Task item:
Please report how many lines of the following entries hold the word "NULL", giving the number alone.

Dataset excerpts:
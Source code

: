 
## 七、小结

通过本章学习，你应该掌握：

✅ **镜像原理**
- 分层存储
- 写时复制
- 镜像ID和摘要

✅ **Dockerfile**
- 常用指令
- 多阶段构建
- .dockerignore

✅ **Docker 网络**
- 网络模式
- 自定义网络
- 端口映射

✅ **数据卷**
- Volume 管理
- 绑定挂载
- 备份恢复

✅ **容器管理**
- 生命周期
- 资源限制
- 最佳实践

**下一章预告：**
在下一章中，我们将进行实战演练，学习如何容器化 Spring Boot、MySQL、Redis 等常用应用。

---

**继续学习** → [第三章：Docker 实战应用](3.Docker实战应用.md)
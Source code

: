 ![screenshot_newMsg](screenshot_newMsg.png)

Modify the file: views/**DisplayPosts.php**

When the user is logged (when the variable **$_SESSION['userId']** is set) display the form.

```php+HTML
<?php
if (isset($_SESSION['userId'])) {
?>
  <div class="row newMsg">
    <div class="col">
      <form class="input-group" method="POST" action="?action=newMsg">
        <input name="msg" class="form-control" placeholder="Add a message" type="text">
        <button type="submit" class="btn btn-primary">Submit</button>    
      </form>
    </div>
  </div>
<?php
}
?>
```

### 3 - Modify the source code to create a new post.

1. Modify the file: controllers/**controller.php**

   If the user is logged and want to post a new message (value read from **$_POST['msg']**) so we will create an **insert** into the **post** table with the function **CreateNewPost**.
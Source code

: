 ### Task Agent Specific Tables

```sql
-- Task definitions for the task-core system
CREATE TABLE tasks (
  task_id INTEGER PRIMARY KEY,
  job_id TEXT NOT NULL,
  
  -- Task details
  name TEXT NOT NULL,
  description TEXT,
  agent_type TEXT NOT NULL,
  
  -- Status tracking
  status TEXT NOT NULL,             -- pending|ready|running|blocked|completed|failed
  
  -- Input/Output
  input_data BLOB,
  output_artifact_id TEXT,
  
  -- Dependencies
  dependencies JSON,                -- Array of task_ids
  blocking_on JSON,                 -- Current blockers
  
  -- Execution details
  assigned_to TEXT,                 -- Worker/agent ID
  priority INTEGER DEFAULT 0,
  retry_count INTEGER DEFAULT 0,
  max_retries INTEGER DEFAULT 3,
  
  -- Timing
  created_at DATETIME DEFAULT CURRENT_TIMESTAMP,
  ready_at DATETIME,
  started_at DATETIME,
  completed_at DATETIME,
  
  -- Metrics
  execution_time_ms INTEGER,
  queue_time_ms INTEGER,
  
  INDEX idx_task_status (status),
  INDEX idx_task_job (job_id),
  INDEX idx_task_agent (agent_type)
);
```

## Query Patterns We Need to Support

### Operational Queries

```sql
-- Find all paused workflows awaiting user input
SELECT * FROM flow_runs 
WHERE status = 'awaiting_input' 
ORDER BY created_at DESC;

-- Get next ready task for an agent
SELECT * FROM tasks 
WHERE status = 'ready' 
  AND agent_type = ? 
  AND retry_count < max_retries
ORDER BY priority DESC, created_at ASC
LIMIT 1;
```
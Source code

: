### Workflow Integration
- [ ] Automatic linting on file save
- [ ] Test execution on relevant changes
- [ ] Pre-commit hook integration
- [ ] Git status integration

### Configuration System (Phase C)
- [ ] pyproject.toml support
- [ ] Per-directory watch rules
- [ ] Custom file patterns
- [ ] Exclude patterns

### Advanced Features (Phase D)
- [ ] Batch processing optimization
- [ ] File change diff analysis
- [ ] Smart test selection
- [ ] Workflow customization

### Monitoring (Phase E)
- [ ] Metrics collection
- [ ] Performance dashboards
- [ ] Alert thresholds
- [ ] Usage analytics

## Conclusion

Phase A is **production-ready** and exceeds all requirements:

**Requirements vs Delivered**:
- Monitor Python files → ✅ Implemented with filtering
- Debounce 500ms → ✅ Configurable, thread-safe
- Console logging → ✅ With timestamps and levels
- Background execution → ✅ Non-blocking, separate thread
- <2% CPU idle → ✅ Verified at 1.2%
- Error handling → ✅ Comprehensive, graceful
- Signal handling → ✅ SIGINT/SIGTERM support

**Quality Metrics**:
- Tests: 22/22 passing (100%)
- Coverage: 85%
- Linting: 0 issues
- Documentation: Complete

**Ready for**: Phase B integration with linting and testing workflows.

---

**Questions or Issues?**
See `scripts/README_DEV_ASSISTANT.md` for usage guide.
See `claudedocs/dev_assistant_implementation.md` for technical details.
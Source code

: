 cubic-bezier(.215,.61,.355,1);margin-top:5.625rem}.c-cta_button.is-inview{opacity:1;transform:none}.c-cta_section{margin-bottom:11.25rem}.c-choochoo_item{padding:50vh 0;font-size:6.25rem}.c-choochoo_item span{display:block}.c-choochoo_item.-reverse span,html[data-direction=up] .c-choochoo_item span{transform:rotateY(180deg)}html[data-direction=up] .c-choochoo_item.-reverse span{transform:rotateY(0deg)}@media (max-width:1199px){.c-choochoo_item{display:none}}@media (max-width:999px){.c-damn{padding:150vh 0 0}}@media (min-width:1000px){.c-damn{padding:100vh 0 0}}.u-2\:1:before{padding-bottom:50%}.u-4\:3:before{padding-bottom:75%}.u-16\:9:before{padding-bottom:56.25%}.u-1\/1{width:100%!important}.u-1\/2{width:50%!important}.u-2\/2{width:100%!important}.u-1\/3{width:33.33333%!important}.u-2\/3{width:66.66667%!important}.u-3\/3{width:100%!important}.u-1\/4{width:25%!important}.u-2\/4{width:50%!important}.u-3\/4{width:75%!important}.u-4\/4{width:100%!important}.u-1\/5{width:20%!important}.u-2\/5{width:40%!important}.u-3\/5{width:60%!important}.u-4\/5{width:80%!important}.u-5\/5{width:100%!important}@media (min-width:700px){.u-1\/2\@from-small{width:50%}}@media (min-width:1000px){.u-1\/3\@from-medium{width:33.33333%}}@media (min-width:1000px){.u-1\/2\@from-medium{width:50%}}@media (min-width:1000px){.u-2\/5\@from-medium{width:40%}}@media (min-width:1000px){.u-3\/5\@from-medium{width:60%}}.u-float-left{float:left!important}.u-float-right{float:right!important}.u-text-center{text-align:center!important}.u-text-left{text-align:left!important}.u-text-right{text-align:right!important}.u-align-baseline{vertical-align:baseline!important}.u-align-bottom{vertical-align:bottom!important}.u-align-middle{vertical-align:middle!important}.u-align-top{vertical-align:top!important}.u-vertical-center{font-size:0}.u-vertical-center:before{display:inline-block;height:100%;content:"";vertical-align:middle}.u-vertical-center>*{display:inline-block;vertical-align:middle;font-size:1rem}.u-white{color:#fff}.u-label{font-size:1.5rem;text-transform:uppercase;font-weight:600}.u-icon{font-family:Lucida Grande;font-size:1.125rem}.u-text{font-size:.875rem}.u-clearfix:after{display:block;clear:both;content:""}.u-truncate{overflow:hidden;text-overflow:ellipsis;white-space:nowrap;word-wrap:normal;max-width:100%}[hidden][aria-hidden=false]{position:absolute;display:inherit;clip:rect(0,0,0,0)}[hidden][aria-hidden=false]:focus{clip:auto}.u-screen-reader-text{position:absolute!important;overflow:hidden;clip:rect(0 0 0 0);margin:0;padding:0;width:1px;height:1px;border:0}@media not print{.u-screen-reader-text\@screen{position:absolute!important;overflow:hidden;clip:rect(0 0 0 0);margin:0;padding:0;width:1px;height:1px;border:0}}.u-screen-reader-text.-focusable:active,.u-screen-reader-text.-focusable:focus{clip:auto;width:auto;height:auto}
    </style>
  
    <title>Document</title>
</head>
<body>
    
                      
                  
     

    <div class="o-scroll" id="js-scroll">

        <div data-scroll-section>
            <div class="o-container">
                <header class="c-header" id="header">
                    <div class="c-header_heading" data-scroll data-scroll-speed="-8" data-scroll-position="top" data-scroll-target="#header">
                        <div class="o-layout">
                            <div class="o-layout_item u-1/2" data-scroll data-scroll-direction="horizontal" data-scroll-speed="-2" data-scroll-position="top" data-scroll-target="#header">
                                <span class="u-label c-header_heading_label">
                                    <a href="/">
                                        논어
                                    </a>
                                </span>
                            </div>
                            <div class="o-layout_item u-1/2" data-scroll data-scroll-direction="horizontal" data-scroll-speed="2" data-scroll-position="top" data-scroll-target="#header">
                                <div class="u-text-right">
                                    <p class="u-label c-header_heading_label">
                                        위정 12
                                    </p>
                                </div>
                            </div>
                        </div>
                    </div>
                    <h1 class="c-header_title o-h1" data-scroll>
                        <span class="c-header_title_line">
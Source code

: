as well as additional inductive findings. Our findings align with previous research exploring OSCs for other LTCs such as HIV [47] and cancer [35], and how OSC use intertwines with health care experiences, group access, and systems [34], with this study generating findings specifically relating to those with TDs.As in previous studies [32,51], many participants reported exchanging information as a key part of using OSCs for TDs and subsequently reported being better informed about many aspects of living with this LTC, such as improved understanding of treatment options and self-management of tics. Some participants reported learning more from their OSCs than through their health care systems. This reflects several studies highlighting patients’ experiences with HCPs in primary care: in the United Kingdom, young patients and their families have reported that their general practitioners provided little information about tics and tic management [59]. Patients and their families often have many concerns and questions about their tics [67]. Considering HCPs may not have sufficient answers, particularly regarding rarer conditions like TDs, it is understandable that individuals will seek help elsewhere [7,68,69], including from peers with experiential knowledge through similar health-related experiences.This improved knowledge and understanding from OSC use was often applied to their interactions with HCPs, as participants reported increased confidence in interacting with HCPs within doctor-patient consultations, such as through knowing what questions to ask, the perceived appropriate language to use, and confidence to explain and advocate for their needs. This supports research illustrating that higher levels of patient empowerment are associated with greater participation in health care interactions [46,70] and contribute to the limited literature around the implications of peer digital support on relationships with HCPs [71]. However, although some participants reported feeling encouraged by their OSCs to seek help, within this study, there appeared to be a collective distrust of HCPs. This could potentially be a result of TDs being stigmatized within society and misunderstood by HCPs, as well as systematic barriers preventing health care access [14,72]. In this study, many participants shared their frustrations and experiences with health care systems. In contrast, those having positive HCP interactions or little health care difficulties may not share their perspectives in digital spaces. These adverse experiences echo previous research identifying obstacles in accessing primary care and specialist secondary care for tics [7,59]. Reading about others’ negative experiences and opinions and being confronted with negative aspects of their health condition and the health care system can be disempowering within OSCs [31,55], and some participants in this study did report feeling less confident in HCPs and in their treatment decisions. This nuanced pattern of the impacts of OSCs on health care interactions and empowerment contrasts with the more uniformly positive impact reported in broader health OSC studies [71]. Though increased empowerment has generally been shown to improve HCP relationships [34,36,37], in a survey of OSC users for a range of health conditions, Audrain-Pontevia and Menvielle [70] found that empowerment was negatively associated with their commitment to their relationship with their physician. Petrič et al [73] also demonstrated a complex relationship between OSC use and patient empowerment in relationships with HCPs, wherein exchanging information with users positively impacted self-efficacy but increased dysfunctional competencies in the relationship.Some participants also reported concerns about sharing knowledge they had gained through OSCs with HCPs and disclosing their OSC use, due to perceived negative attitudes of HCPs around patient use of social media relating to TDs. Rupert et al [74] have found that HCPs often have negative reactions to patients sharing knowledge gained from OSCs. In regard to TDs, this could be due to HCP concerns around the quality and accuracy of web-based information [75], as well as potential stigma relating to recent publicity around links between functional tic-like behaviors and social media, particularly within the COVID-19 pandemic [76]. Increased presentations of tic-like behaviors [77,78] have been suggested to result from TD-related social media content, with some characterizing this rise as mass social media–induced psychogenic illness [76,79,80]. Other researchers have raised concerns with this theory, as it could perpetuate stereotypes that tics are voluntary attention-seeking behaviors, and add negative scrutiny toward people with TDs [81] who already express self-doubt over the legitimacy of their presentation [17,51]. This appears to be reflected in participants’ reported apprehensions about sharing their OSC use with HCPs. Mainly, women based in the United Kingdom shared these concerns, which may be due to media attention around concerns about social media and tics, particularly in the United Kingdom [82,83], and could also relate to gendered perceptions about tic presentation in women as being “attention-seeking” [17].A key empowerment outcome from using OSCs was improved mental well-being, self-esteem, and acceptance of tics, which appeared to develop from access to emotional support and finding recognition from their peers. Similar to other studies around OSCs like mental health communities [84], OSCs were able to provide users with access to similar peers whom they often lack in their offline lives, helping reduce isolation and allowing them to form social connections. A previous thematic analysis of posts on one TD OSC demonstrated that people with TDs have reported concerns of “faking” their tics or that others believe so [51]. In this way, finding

Response to the exercise:
4